不会这么稀,稀到金釉竞然透不到表釉,需要用放大镜和高强手电打偏光,都不一定能看到的程度。
更不会像这种抠抠搜搜,想装爆发户,又穷的不敢多用的样子。
但民窑更不可能。
不是没工艺,更不是技术不够,而是烧出来卖不出去:既然官窑用的金粉够纯,金釉够厚,我为什么要买你掺了铜的?
但这只是其次,关键的是:从来没听过,哪个朝代的仿汝瓷,是往釉料里面渗金粉的?
更没听过,哪个朝代的仿汝器,用的是叠彩、叠釉的技法。
所谓差之毫厘,缪之千里。如果是双层釉:不管底釉掺的是金还是铜,表釉的色系必然得重新调整,不然不可能烧出这种天青色。
色系不同,那釉料的配方就必然不同,具休到成份配比,两者之间差着十万八千里。
如此一来,这玩意还叫什么仿汝?
但见了鬼的是,偏偏还仿的这么像?
玩了大半辈子的瓷器,更补了大半辈子的瓷器,赵修能绝对算得上高手,但要不是林思成三番两次的提醒,他压根就看不出来?

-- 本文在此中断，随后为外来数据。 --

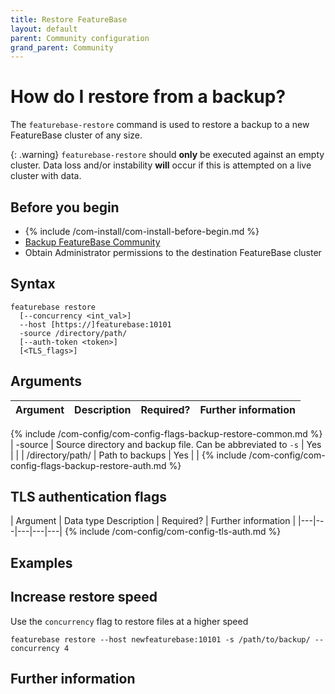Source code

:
 ```yaml
---
title: Restore FeatureBase
layout: default
parent: Community configuration
grand_parent: Community
---
```


# How do I restore from a backup?

The `featurebase-restore` command is used to restore a backup to a new FeatureBase cluster of any size.

{: .warning}
`featurebase-restore` should **only** be executed against an empty cluster. Data loss and/or instability **will** occur if this is attempted on a live cluster with data.

## Before you begin

* {% include /com-install/com-install-before-begin.md %}
* [Backup FeatureBase Community](/docs/community/com-config/com-config-backup)
* Obtain Administrator permissions to the destination FeatureBase cluster

## Syntax

```
featurebase restore
  [--concurrency <int_val>]
  --host [https://]featurebase:10101
  -source /directory/path/
  [--auth-token <token>]
  [<TLS_flags>]
```

## Arguments

| Argument | Description | Required? | Further information |
|---|---|---|---|
{% include /com-config/com-config-flags-backup-restore-common.md %}
| -source | Source directory and backup file. Can be abbreviated to `-s` | Yes |  |
| /directory/path/ | Path to backups | Yes |  |
{% include /com-config/com-config-flags-backup-restore-auth.md %}

## TLS authentication flags

| Argument | Data type Description | Required? | Further information |
|---|---|---|---|---|
{% include /com-config/com-config-tls-auth.md %}

## Examples

## Increase restore speed

Use the `concurrency` flag to restore files at a higher speed

```
featurebase restore --host newfeaturebase:10101 -s /path/to/backup/ --concurrency 4
```


## Further information
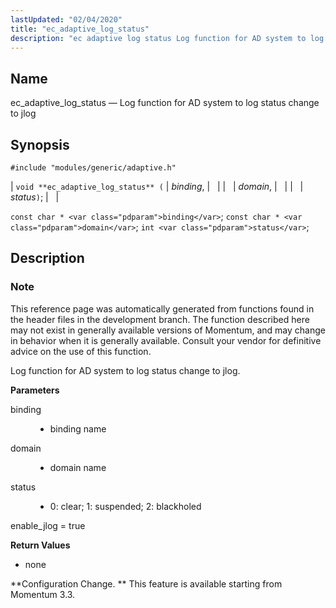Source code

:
 ```yaml
---
lastUpdated: "02/04/2020"
title: "ec_adaptive_log_status"
description: "ec adaptive log status Log function for AD system to log status change to jlog void ec adaptive log status binding domain status const char binding const char domain int status This reference page was automatically generated from functions found in the header files in the development branch The function..."
---
```


<a name="apis.ec_adaptive_log_status"></a> 
## Name

ec_adaptive_log_status — Log function for AD system to log status change to jlog

## Synopsis

`#include "modules/generic/adaptive.h"`

| `void **ec_adaptive_log_status** (` | <var class="pdparam">binding</var>, |   |
|   | <var class="pdparam">domain</var>, |   |
|   | <var class="pdparam">status</var>`)`; |   |

`const char * <var class="pdparam">binding</var>`;
`const char * <var class="pdparam">domain</var>`;
`int <var class="pdparam">status</var>`;<a name="idp28943712"></a> 
## Description

### Note

This reference page was automatically generated from functions found in the header files in the development branch. The function described here may not exist in generally available versions of Momentum, and may change in behavior when it is generally available. Consult your vendor for definitive advice on the use of this function.

Log function for AD system to log status change to jlog.

**<a name="idp28892400"></a> Parameters**

<dl class="variablelist">

<dt>binding</dt>

<dd>

- binding name

</dd>

<dt>domain</dt>

<dd>

- domain name

</dd>

<dt>status</dt>

<dd>

- 0: clear; 1: suspended; 2: blackholed

</dd>

</dl>

enable_jlog = true

**<a name="idp27719936"></a> Return Values**

- none

**Configuration Change. ** This feature is available starting from Momentum 3.3.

甚至于,大半辈子了,赵修能第一次见这种用的是青、金双叠釉技法,表釉呈色却是天青釉的瓷器?林思成突发奇想:“师兄,有没有这种可能:正是因为仿不出来汝瓷的那种天青色,所以另辟蹊径,才用了双叠釉?”
但刚说完,连林思成自个都笑了:歪打正着有可能,比如窑变瓷,但另辟蹊径……你吃饱了撑的?原因很简单:明中后,朝廷施行的是官搭民烧的政策。即官窑出技术,派督陶官,民窑出资金,出人工。
可以这么说:官窑有的技术,民窑基本都有,脑子被驴踢了,才会放着现成的不用,想着去创新。赵修能断然摇头:“师弟,不可能的,至少国内绝对没有。”
也对。
要真是哪个窑口独创的配方,不至于没有任何文献记载,更不至于没有任何遗物留存。
除非是国外仿的:比如技术封锁,想学也学不到,就只有出歪招………
咦,等等……国外?
脑海中闪过一道光,林思成愣住了一样。
随后,他拍了一下额头。
这东西太过古怪,琢磨的太认真,进死胡同了:光想着这是明仿,怎么没想过,为什么不能是国外仿?